Please check rates and details directly with the companies in question if you need more recent info.
|2000 years BP||first evidence of mining.|
|1820||Levant mine opened.|
|1891||deep level minig ended.|
|1901||Levant North (Wheal Geevor) company formed by miners returned from South Africa.|
|1904||West Australian Gold Field invested in the venture and a new company was formed.|
|1911||Geevor mine floated as a modern tin mine.|
|1930||Levant mine closed.|
|1986||dramatic fall in the price of tin, the Tin Crisis, which caused the closure of the mine.|
|1990||Geevor tin mine finally closed, the pumps were switched off, the mine flooded.|
|1993||reopened as a Heritage Centre.|
The Cornwall peninsula is mainly a huge crystalline diapir, an intrusion of magma which cooled very slowly underground. The typical rock of those intrusions is granite, which is chemically similar to basalt, but has a really different shape. The lava at the surface cools very fast and so all minerals in the lava harden to a fine granulated dark rock. Magma underground cools very slowly, as the surrounding rock insulates the heat, so the result contains big patches of different minerals.
The lava cools slowly down, until the melting point of the highest melting mineral is reached. Then this mineral becomes hard, forming crystals floating in the hot lava, growing bigger and bigger. This happens again and again, until only one molten component remains, which fills all the gaps. Then the whole rock is hard, consisting of minerals and filler. This is typically granite, consisting of mica, feldspar and quartz.
The interesting process necessary for the Cornish mines, happens when ground water reaches the still hot intrusion. The rock breaks when it gets contact with the cold water, and the fissures allow the ground water to flow through the whole intrusion. The water is heated and is able to dissolute numerous ores and minerals, which are contained in the granite and the surrounding rock in a very low amount. The water transports those substances through the cracks and deposits them inside the cracks. This are typical ores for Cornwall: tin ores in narrow fissures crossing the granite diapir radially. From the coast they run towards the center of the peninsula.

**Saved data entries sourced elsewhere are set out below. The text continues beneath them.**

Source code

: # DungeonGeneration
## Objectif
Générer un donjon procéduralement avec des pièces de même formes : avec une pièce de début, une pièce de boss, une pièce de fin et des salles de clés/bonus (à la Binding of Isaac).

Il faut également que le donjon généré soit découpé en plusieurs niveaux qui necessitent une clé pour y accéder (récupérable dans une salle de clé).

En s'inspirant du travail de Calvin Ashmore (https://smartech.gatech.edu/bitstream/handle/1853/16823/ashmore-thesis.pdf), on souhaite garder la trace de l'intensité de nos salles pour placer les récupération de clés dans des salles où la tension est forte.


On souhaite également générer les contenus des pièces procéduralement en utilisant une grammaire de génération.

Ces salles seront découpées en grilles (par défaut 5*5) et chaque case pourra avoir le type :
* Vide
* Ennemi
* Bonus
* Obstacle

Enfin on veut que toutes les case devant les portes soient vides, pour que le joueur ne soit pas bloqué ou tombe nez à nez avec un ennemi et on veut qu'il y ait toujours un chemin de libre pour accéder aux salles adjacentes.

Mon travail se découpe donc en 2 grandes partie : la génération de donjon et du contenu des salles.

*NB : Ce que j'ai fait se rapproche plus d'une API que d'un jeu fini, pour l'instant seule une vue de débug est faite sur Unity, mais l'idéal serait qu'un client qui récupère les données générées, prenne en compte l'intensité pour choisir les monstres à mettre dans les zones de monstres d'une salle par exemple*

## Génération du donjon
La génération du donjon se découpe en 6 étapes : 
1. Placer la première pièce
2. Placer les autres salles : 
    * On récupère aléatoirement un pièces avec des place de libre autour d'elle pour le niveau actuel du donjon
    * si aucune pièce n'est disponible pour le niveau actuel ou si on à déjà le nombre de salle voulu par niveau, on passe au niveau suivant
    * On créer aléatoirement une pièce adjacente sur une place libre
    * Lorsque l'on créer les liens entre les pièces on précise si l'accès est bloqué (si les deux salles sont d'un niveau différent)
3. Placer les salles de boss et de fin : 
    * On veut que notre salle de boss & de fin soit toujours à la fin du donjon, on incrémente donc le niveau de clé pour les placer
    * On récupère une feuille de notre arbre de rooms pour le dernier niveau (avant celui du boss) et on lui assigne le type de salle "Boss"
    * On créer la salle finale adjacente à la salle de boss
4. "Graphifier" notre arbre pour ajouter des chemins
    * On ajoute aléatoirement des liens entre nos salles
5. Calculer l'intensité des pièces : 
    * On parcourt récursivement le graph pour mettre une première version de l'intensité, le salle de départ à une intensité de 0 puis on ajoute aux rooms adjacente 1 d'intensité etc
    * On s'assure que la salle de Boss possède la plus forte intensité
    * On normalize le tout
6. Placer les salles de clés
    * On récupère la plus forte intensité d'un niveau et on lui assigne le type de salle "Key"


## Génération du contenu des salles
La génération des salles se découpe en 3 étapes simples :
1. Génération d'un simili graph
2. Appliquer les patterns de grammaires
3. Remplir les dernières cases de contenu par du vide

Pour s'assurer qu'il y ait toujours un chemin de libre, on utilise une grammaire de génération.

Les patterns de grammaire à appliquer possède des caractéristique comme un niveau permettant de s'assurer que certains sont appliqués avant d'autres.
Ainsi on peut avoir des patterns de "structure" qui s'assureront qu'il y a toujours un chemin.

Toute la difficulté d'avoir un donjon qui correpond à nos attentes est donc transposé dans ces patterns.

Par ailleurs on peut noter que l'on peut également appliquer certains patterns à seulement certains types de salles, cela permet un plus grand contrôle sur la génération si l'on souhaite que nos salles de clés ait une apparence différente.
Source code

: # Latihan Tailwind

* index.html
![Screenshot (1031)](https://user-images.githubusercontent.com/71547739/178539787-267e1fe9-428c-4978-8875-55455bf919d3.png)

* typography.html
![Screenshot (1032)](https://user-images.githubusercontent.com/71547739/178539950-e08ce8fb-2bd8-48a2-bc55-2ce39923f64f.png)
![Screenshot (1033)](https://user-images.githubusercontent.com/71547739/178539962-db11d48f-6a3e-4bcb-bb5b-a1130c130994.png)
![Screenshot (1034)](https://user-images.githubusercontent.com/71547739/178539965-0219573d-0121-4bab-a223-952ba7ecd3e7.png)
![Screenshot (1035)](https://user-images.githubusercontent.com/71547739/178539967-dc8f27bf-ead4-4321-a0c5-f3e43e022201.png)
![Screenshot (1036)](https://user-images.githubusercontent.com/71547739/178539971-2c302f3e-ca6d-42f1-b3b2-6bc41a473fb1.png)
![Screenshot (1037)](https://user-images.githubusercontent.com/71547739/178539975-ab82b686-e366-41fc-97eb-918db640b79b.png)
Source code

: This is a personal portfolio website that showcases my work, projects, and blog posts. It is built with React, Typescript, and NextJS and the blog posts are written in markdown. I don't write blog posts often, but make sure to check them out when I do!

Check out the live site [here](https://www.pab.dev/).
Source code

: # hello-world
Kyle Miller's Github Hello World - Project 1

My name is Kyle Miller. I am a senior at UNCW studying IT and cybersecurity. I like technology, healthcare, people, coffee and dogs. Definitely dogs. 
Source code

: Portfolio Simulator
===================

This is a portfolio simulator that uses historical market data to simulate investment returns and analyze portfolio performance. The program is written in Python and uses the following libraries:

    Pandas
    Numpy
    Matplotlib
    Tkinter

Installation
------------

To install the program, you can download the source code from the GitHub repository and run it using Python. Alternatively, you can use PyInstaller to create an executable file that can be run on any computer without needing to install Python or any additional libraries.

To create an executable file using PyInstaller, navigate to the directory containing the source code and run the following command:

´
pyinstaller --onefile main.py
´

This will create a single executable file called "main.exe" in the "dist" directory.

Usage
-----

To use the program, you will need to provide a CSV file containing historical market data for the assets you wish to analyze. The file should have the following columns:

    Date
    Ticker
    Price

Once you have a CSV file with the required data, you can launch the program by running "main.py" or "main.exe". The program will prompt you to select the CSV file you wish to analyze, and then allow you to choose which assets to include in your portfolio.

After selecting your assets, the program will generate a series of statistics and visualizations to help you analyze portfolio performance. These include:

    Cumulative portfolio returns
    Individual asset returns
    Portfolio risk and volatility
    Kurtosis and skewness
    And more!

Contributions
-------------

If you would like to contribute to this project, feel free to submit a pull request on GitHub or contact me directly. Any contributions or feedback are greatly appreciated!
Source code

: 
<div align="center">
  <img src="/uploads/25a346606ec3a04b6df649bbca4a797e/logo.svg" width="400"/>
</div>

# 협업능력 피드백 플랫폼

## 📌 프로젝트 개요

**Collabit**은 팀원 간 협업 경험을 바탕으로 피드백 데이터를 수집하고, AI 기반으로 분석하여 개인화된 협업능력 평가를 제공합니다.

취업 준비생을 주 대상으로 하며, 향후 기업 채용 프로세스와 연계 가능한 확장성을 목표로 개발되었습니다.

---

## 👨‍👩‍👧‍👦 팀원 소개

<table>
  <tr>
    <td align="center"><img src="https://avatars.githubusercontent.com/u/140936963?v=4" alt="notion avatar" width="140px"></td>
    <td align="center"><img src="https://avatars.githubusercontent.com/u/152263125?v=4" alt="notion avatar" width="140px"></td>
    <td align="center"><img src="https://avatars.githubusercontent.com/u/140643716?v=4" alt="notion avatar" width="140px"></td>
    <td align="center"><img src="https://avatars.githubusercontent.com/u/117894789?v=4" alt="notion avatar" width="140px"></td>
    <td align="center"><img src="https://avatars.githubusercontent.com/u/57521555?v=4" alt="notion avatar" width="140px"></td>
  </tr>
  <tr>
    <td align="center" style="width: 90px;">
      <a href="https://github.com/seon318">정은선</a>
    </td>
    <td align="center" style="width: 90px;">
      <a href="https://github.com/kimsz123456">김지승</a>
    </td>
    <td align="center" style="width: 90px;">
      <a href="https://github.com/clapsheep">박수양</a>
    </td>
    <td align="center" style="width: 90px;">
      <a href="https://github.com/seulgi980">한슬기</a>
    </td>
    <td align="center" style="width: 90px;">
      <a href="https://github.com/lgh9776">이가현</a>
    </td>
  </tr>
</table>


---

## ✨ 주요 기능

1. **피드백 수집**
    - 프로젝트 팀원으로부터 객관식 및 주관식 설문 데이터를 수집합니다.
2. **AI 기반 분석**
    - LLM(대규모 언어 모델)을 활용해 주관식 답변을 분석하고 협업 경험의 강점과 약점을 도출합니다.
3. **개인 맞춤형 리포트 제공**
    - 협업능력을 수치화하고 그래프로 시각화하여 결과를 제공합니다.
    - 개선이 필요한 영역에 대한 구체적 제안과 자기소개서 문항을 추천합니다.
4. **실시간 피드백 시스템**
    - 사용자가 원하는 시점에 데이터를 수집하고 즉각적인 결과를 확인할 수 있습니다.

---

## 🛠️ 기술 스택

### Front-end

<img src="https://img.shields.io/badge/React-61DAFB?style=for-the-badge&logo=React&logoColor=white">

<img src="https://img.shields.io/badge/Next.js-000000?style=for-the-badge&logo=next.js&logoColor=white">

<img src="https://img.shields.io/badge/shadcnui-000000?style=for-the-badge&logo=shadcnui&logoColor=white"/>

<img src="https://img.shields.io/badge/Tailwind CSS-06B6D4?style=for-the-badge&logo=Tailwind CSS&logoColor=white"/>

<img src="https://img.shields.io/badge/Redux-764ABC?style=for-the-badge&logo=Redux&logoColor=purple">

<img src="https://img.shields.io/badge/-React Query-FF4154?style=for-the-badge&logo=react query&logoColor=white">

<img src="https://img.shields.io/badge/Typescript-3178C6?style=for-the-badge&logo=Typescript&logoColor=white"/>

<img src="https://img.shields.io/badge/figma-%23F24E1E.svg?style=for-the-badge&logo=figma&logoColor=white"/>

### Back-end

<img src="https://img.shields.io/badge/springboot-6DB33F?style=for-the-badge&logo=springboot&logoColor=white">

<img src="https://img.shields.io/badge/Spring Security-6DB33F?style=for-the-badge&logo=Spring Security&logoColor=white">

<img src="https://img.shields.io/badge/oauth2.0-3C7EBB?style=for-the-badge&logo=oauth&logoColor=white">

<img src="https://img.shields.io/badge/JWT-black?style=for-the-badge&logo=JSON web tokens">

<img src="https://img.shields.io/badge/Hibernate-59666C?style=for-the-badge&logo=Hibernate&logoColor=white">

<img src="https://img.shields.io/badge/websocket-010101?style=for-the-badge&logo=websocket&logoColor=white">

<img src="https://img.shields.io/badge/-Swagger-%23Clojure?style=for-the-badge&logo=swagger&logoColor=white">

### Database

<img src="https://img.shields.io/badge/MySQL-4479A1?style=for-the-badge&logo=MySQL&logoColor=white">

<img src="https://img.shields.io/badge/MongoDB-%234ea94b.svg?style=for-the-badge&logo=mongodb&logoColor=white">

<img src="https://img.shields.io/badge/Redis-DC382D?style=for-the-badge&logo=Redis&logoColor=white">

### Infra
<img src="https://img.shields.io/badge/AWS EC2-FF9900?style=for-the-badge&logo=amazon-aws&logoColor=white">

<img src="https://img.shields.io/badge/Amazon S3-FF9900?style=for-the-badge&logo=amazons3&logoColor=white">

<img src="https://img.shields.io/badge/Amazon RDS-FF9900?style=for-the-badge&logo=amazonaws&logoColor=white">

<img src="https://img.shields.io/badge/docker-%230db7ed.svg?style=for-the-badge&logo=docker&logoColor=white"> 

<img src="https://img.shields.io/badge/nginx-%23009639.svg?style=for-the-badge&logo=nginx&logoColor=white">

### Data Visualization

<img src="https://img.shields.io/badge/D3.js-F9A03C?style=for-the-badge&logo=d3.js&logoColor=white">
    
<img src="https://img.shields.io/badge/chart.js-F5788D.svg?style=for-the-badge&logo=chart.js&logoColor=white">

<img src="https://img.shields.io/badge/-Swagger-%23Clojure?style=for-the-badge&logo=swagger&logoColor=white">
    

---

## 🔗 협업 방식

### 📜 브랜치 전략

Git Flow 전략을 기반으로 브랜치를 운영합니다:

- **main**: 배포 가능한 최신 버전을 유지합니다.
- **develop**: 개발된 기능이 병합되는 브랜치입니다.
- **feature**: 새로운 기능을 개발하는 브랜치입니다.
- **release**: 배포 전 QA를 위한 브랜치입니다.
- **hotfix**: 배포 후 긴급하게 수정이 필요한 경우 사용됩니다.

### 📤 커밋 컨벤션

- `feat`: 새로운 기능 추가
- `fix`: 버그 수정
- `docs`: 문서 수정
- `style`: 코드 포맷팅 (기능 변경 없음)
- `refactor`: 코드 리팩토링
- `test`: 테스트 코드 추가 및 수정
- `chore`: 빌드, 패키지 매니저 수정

Geevor Tin Mine is located close to the Cornish coast, the mine with its seven floors is rather deep and reaches far out under the sea. It was mined until late in the 20th century and so it is a rather modern mine. But as the pump engines were stopped when the mine was closed in 1990, the mine filled with sea water up to sea level. It is today not possible to visit the mine itself, except for a small part of the old underground workings close to the surface.
The surface area around the old headframe is very interesting. The headframe itself is of impressive size, at its foot is a small building with cafe and museum. It shows mining tools and historic documents and pictures. There are many products on display which were made of the tin from Geevor. A 3D model of the mine and a film give an impression of the size of this mine.
Another interesting site is Levant Mine, which is only a few hundred meters away. This mine was worked during the 19th century and closed in the 1930s. Later it was acquired and reopened by the Geevor Mine in the late 1960s and mined until both mines closed during the Tin Crisis. Today this mine site is managed by a different organization. There are no underground tours but a number of interesting mining related surface buildings which can be visited, like the old engine house with the Levant beam engine.
Other nearby mining sites are the Crowns engine houses of Botallack Mine. They are located on the cliffs edge, not far away on the coastal path.
Today the Wheal Mexico, a small mine typical of the late 18th and early 19th centuries, is guided.
The Heritage Lottery Fund has approved a GBP 3.8 million bid for building restoration and the creation of a major new museum around 2002. The project, which was planned to be completed by September 2008, included work on the biodiversity of the site. The area has become a sort of nature preserve since the mine has closed. Once opened by enthusiasts, the site is run by a charity founded by locals in 2001, the Pendeen Community Heritage.